El radicalismo climático vuelve a poner en el punto de mira el patrimonio cultural y religioso. Dos activistas del colectivo Futuro Vegetal han sido detenidas tras arrojar pintura contra la fachada de la Sagrada Familia de Barcelona.
El propio grupo difundió el vídeo en su cuenta de X, donde se observa cómo las jóvenes lanzan polvo tintado sobre una de las columnas del templo mientras gritan «justicia climática«, antes de ser arrestadas por los agentes.
El sistema nos quiere dóciles, en silencio. Por eso necesitamos acciones disruptivas que incomoden, que rompan la normalidad y obliguen a mirar de frente la Crisis Climática.
— FuturoVegetal🍒 (@FuturoVegetal) September 1, 2025
Sin tensión, no hay cambio 🔥 pic.twitter.com/HnfhwNqvLt
En el mensaje que acompaña a las imágenes, Futuro Vegetal justifica el ataque asegurando que su acción es una protesta contra la «complicidad de los distintos gobiernos en los incendios que han arrasado la Península este verano».

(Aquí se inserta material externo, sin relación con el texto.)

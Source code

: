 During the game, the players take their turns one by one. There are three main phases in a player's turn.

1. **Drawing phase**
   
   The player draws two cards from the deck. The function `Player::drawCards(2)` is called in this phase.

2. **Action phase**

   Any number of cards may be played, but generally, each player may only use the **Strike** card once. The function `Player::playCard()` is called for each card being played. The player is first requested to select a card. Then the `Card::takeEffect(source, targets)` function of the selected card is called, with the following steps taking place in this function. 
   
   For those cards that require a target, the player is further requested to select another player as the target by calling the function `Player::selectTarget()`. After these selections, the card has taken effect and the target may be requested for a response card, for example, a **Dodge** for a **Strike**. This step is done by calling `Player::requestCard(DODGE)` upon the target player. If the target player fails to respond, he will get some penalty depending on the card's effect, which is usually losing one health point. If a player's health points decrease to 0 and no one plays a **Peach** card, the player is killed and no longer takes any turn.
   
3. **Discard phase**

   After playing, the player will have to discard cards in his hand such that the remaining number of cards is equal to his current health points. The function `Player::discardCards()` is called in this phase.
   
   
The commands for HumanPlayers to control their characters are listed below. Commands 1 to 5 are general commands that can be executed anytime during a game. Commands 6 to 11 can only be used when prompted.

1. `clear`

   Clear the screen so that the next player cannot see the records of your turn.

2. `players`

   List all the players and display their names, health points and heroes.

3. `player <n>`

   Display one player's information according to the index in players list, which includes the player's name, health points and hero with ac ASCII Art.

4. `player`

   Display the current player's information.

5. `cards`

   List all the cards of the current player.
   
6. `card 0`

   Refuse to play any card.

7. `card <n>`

La organización, que se define como un colectivo de «desobediencia civil y acción directa», señala al sector ganadero como responsable del 70% de los incendios forestales según datos del propio Ministerio de Agricultura. Además, acusa al «lobby cárnico» de haber utilizado los fuegos como herramienta propagandística.
Los activistas cargan contra los gobiernos autonómicos y central por «regar con dinero público a las explotaciones ganaderas en lugar de proteger a las personas que han perdido sus hogares en los incendios».